Networking: Configured for IPv4 preference (useful for WSL2/Windows). Adjust JVM args in build.gradle.kts if needed.
Logging: Uses JBoss logging; configure levels via properties.

Running Sample Databases

Use Docker Compose to spin up sample databases:

Run: docker-compose up -d

These DB's are populated with the below schemas:

-- Postgres
CREATE TABLE users (
    id INT GENERATED ALWAYS AS IDENTITY PRIMARY KEY,
    first_name TEXT,
    last_name TEXT,
    email TEXT UNIQUE,
    created_at TIMESTAMP WITH TIME ZONE DEFAULT CURRENT_TIMESTAMP
);

CREATE TABLE products (
    id INT GENERATED ALWAYS AS IDENTITY PRIMARY KEY,
    name TEXT,
    description TEXT,
    price NUMERIC(10, 2),
    created_at TIMESTAMP WITH TIME ZONE DEFAULT CURRENT_TIMESTAMP
);

-- MySQL
CREATE TABLE orders (
    id INT AUTO_INCREMENT PRIMARY KEY,
    user_id INT,
    order_date DATETIME DEFAULT CURRENT_TIMESTAMP,
    status VARCHAR(20)
);

CREATE TABLE order_items (
    id INT AUTO_INCREMENT PRIMARY KEY,
    order_id INT,
    product_id INT,
    quantity INT,
    price DECIMAL(10, 2),
    FOREIGN KEY (order_id) REFERENCES orders(id)
);

// Mongo
db = db.getSiblingDB("review_db");
db.createCollection("reviews");

db.reviews.insertMany([
  {
    product_id: 1,
    user_id: 1,
    rating: 5,
    comment: "This laptop is fantastic! Super fast and reliable.",
    created_at: new Date("2023-01-15T10:00:00Z"),
  },
  // ...
]);

Adding Other Datasources

To add support for other datasources, simply include the JDBC Driver or Calcite Adapter library as part of the build.gradle.kts dependencies.

Usage

REST API

Access OpenAPI docs at http://localhost:8080/q/openapi, and Swagger UI at http://localhost:8080/q/dev-ui/io.quarkus.quarkus-smallrye-openapi/swagger-ui

Key Endpoints:

GET /api/v1/datasources: List connected datasources.
GET /api/v1/schemas?regex=pattern: List schemas (optional regex filter).
GET /api/v1/tables?regex=pattern: List tables with columns (optional regex filter).
POST /api/v1/query: Execute SQL query (body: plain text SQL).
POST /api/v1/datasources: Add datasource (JSON body: { "name": "db", "jdbcUrl": "jdbc:...", "username": "...", "password": "..." }).
GET /api/v1/debug/calcite-schema: Debug print of Calcite schema (for LLM-friendly output).

MCP Tools

Integrates with MCP (e.g., for AI agents like Claude Dev):

listDatasources(): Returns list of datasources.
listTables(regexPattern?): Returns LLM-optimized schema string (tables/columns).
executeQuery(query): Runs SQL and returns results.
addDatasource(name, jdbcUrl, username?, password?): Adds a new datasource.

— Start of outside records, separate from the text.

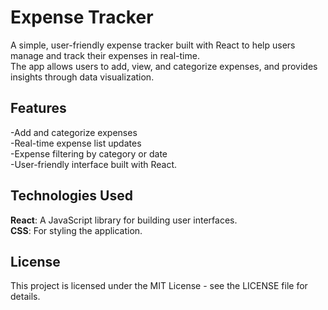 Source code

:# **Expense Tracker**
A simple, user-friendly expense tracker built with React to help users manage and track their expenses in real-time.  
The app allows users to add, view, and categorize expenses, and provides insights through data visualization.
## Features
-Add and categorize expenses  
-Real-time expense list updates  
-Expense filtering by category or date   
-User-friendly interface built with React.
## Technologies Used  
**React**: A JavaScript library for building user interfaces.  
**CSS**: For styling the application.
## License
This project is licensed under the MIT License - see the LICENSE file for details.

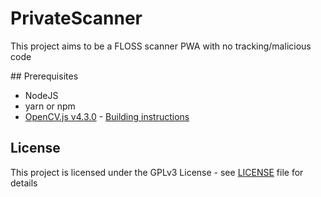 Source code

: # PrivateScanner

This project aims to be a FLOSS scanner PWA with no tracking/malicious code

## Prerequisites

- NodeJS
- yarn or npm
- [OpenCV.js v4.3.0](https://opencv.org/) - [Building instructions](https://docs.opencv.org/4.3.0/d4/da1/tutorial_js_setup.html)

## License

This project is licensed under the GPLv3 License - see [LICENSE](LICENSE) file for details
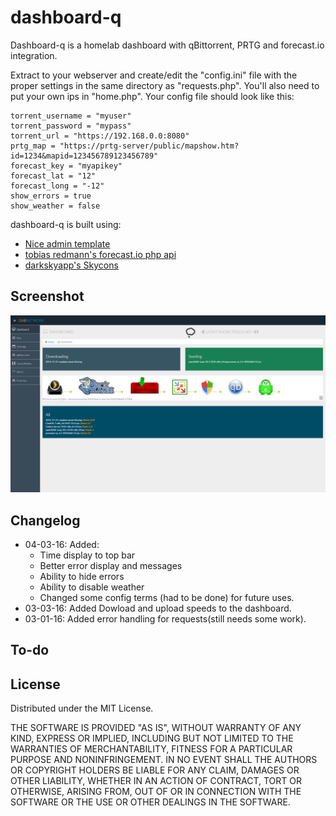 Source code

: # dashboard-q

Dashboard-q is a homelab dashboard with qBittorrent, PRTG and forecast.io integration.

Extract to your webserver and create/edit the "config.ini" file with the proper settings in the same directory as "requests.php". You'll also need to put your own ips in "home.php".
Your config file should look like this: 

	torrent_username = "myuser"
	torrent_password = "mypass"	
	torrent_url = "https://192.168.0.0:8080"
	prtg_map = "https://prtg-server/public/mapshow.htm?id=1234&mapid=123456789123456789"
	forecast_key = "myapikey"
	forecast_lat = "12"
	forecast_long = "-12"
	show_errors = true
	show_weather = false

dashboard-q is built using:
 * [Nice admin template](http://bootstraptaste.com/nice-admin-bootstrap-admin-html-template/?download=true)
 * [tobias redmann's forecast.io php api](https://github.com/tobias-redmann/forecast.io-php-api)
 * [darkskyapp's Skycons](https://github.com/darkskyapp/skycons)


## Screenshot

![Not found](/screenshots/home.png?raw=true "Optional Title")

## Changelog

 * 04-03-16: Added:
   * Time display to top bar
   * Better error display and messages
   * Ability to hide errors
   * Ability to disable weather
   * Changed some config terms (had to be done) for future uses.
 * 03-03-16: Added Dowload and upload speeds to the dashboard.
 * 03-01-16: Added error handling for requests(still needs some work).

## To-do
 
## License
Distributed under the MIT License.

THE SOFTWARE IS PROVIDED "AS IS", WITHOUT WARRANTY OF ANY KIND, EXPRESS OR IMPLIED, INCLUDING BUT NOT LIMITED TO THE WARRANTIES OF MERCHANTABILITY, FITNESS FOR A PARTICULAR PURPOSE AND NONINFRINGEMENT. IN NO EVENT SHALL THE AUTHORS OR COPYRIGHT HOLDERS BE LIABLE FOR ANY CLAIM, DAMAGES OR OTHER LIABILITY, WHETHER IN AN ACTION OF CONTRACT, TORT OR OTHERWISE, ARISING FROM, OUT OF OR IN CONNECTION WITH THE SOFTWARE OR THE USE OR OTHER DEALINGS IN THE SOFTWARE.
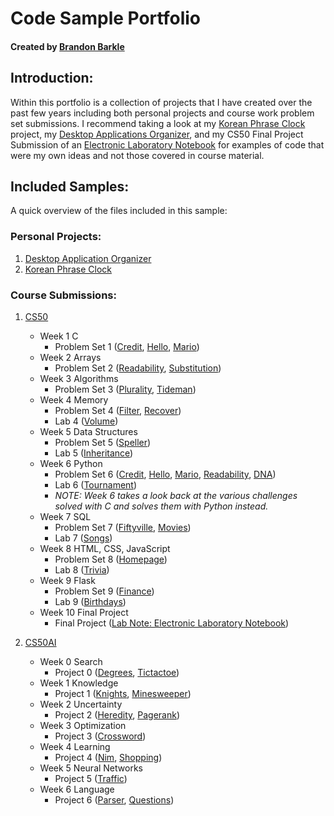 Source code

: # Code Sample Portfolio
#### Created by [Brandon Barkle](https://www.linkedin.com/in/brandonbarkle)

## Introduction:


Within this portfolio is a collection of projects that I have created over the past few years including both personal projects and course work problem set submissions.
I recommend taking a look at my [Korean Phrase Clock](https://github.com/brandonbarkle/portfolio/tree/main/Korean%20Phrase%20Clock) project, my [Desktop Applications Organizer](https://github.com/brandonbarkle/portfolio/tree/main/Desktop%20Application%20Organizer), and my CS50 Final Project Submission of an [Electronic Laboratory Notebook](https://github.com/brandonbarkle/portfolio/tree/main/CS50/Week%2010%20Final%20Project/project) for examples of code that were my own ideas and not those covered in course material.

## Included Samples:
A quick overview of the files included in this sample:

### Personal Projects:
1. [Desktop Application Organizer](https://github.com/brandonbarkle/portfolio/tree/main/Desktop%20Application%20Organizer)
2. [Korean Phrase Clock](https://github.com/brandonbarkle/portfolio/tree/main/Korean%20Phrase%20Clock)

### Course Submissions:
1. [CS50](https://github.com/brandonbarkle/portfolio/tree/main/CS50)
    * Week 1 C
        * Problem Set 1 ([Credit](https://github.com/brandonbarkle/course-submissions/tree/main/CS50/Week%201%20C/pset1/credit), [Hello](https://github.com/brandonbarkle/course-submissions/tree/main/CS50/Week%201%20C/pset1/hello), [Mario](https://github.com/brandonbarkle/course-submissions/tree/main/CS50/Week%201%20C/pset1/mario))
    * Week 2 Arrays
        * Problem Set 2 ([Readability](https://github.com/brandonbarkle/course-submissions/tree/main/CS50/Week%202%20Arrays/pset2/readability), [Substitution](https://github.com/brandonbarkle/course-submissions/tree/main/CS50/Week%202%20Arrays/pset2/substitution))
    * Week 3 Algorithms
        * Problem Set 3 ([Plurality](https://github.com/brandonbarkle/course-submissions/tree/main/CS50/Week%203%20Algorithms/pset3/plurality), [Tideman](https://github.com/brandonbarkle/course-submissions/tree/main/CS50/Week%203%20Algorithms/pset3/tideman))
    * Week 4 Memory
        * Problem Set 4 ([Filter](https://github.com/brandonbarkle/course-submissions/tree/main/CS50/Week%204%20Memory/pset4/filter), [Recover](https://github.com/brandonbarkle/course-submissions/tree/main/CS50/Week%204%20Memory/pset4/recover))
        * Lab 4 ([Volume](https://github.com/brandonbarkle/course-submissions/tree/main/CS50/Week%204%20Memory/lab4))
    * Week 5 Data Structures
        * Problem Set 5 ([Speller](https://github.com/brandonbarkle/course-submissions/tree/main/CS50/Week%205%20Data%20Structures/pset5/speller))
        * Lab 5 ([Inheritance](https://github.com/brandonbarkle/course-submissions/tree/main/CS50/Week%205%20Data%20Structures/lab5))
    * Week 6 Python
        * Problem Set 6 ([Credit](https://github.com/brandonbarkle/course-submissions/tree/main/CS50/Week%206%20Python/pset6/credit), [Hello](https://github.com/brandonbarkle/course-submissions/tree/main/CS50/Week%206%20Python/pset6/hello), [Mario](https://github.com/brandonbarkle/course-submissions/tree/main/CS50/Week%206%20Python/pset6/mario/more), [Readability](https://github.com/brandonbarkle/course-submissions/tree/main/CS50/Week%206%20Python/pset6/readability), [DNA](https://github.com/brandonbarkle/course-submissions/tree/main/CS50/Week%206%20Python/pset6/dna))
        * Lab 6 ([Tournament](https://github.com/brandonbarkle/course-submissions/tree/main/CS50/Week%206%20Python/lab6))
        * *NOTE: Week 6 takes a look back at the various challenges solved with C and solves them with Python instead.*
    * Week 7 SQL
        * Problem Set 7 ([Fiftyville](https://github.com/brandonbarkle/course-submissions/tree/main/CS50/Week%207%20SQL/pset7/fiftyville), [Movies](https://github.com/brandonbarkle/course-submissions/tree/main/CS50/Week%207%20SQL/pset7/movies))
        * Lab 7 ([Songs](https://github.com/brandonbarkle/course-submissions/tree/main/CS50/Week%207%20SQL/lab7))
    * Week 8 HTML, CSS, JavaScript
        * Problem Set 8 ([Homepage](https://github.com/brandonbarkle/course-submissions/tree/main/CS50/Week%208%20HTML%2C%20CSS%2C%20JavaScript/pset8/homepage))
        * Lab 8 ([Trivia](https://github.com/brandonbarkle/course-submissions/tree/main/CS50/Week%208%20HTML%2C%20CSS%2C%20JavaScript/lab8))
    * Week 9 Flask
        * Problem Set 9 ([Finance](https://github.com/brandonbarkle/course-submissions/tree/main/CS50/Week%209%20Flask/pset9/finance))
        * Lab 9 ([Birthdays](https://github.com/brandonbarkle/course-submissions/tree/main/CS50/Week%209%20Flask/lab9))
    * Week 10 Final Project
        * Final Project ([Lab Note: Electronic Laboratory Notebook](https://github.com/brandonbarkle/course-submissions/tree/main/CS50/Week%2010%20Final%20Project/project))

2. [CS50AI](https://github.com/brandonbarkle/portfolio/tree/main/CS50AI)
    * Week 0 Search
        * Project 0 ([Degrees](https://github.com/brandonbarkle/course-submissions/tree/main/CS50AI/Week%200%20Search/Project%200/degrees), [Tictactoe](https://github.com/brandonbarkle/course-submissions/tree/main/CS50AI/Week%200%20Search/Project%200/tictactoe))
    * Week 1 Knowledge
        * Project 1 ([Knights](https://github.com/brandonbarkle/course-submissions/tree/main/CS50AI/Week%201%20Knowledge/Project%201/knights), [Minesweeper](https://github.com/brandonbarkle/course-submissions/tree/main/CS50AI/Week%201%20Knowledge/Project%201/minesweeper))
    * Week 2 Uncertainty
        * Project 2 ([Heredity](https://github.com/brandonbarkle/course-submissions/tree/main/CS50AI/Week%202%20Uncertainty/Project%202/heredity), [Pagerank](https://github.com/brandonbarkle/course-submissions/tree/main/CS50AI/Week%202%20Uncertainty/Project%202/pagerank))
    * Week 3 Optimization
        * Project 3 ([Crossword](https://github.com/brandonbarkle/course-submissions/tree/main/CS50AI/Week%203%20Optimization/Project%203/crossword))
    * Week 4 Learning
        * Project 4 ([Nim](https://github.com/brandonbarkle/course-submissions/tree/main/CS50AI/Week%204%20Learning/Project%204/nim), [Shopping](https://github.com/brandonbarkle/course-submissions/tree/main/CS50AI/Week%204%20Learning/Project%204/shopping))
    * Week 5 Neural Networks
        * Project 5 ([Traffic](https://github.com/brandonbarkle/course-submissions/tree/main/CS50AI/Week%205%20Neural%20Networks/Project%205/traffic))
    * Week 6 Language
        * Project 6 ([Parser](https://github.com/brandonbarkle/course-submissions/tree/main/CS50AI/Week%206%20Language/Project%206/parser), [Questions](https://github.com/brandonbarkle/course-submissions/tree/main/CS50AI/Week%206%20Language/Project%206/questions))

Quarkus provides a dev UI for testing MCP tools, located at:

http://localhost:8080/q/dev-ui/io.quarkiverse.mcp.quarkus-mcp-server-sse/tools

Examples

Add a datasource:

curl -X POST http://localhost:8080/api/v1/datasources \
  -H "Content-Type: application/json" \
  -d '{"name": "my_pg", "jdbcUrl": "jdbc:postgresql://localhost:5432/db?user=u&password=p"}'

Execute a cross-DB query:

curl -X POST http://localhost:8080/api/v1/query \
  -H "Content-Type: text/plain" \
  -d 'SELECT * FROM my_pg.public.users JOIN other_db.orders ON users.id = orders.user_id'

Get EXPLAIN plan:

curl -X POST http://localhost:8080/api/v1/query \
  -H "Content-Type: text/plain" \
  -d 'EXPLAIN PLAN FOR SELECT ...'

AI Disclosure

Because I am lazy, I used LLM's to generate most of the README.

Nobody likes writing documentation. I put the Application.kt code into o3, Claude 4 Sonnet, Gemini 2.5 Pro, and Grok 4 and then mashed the best bits together.

Also, Claude generated the Mermaid diagram you see from the Query Plan text.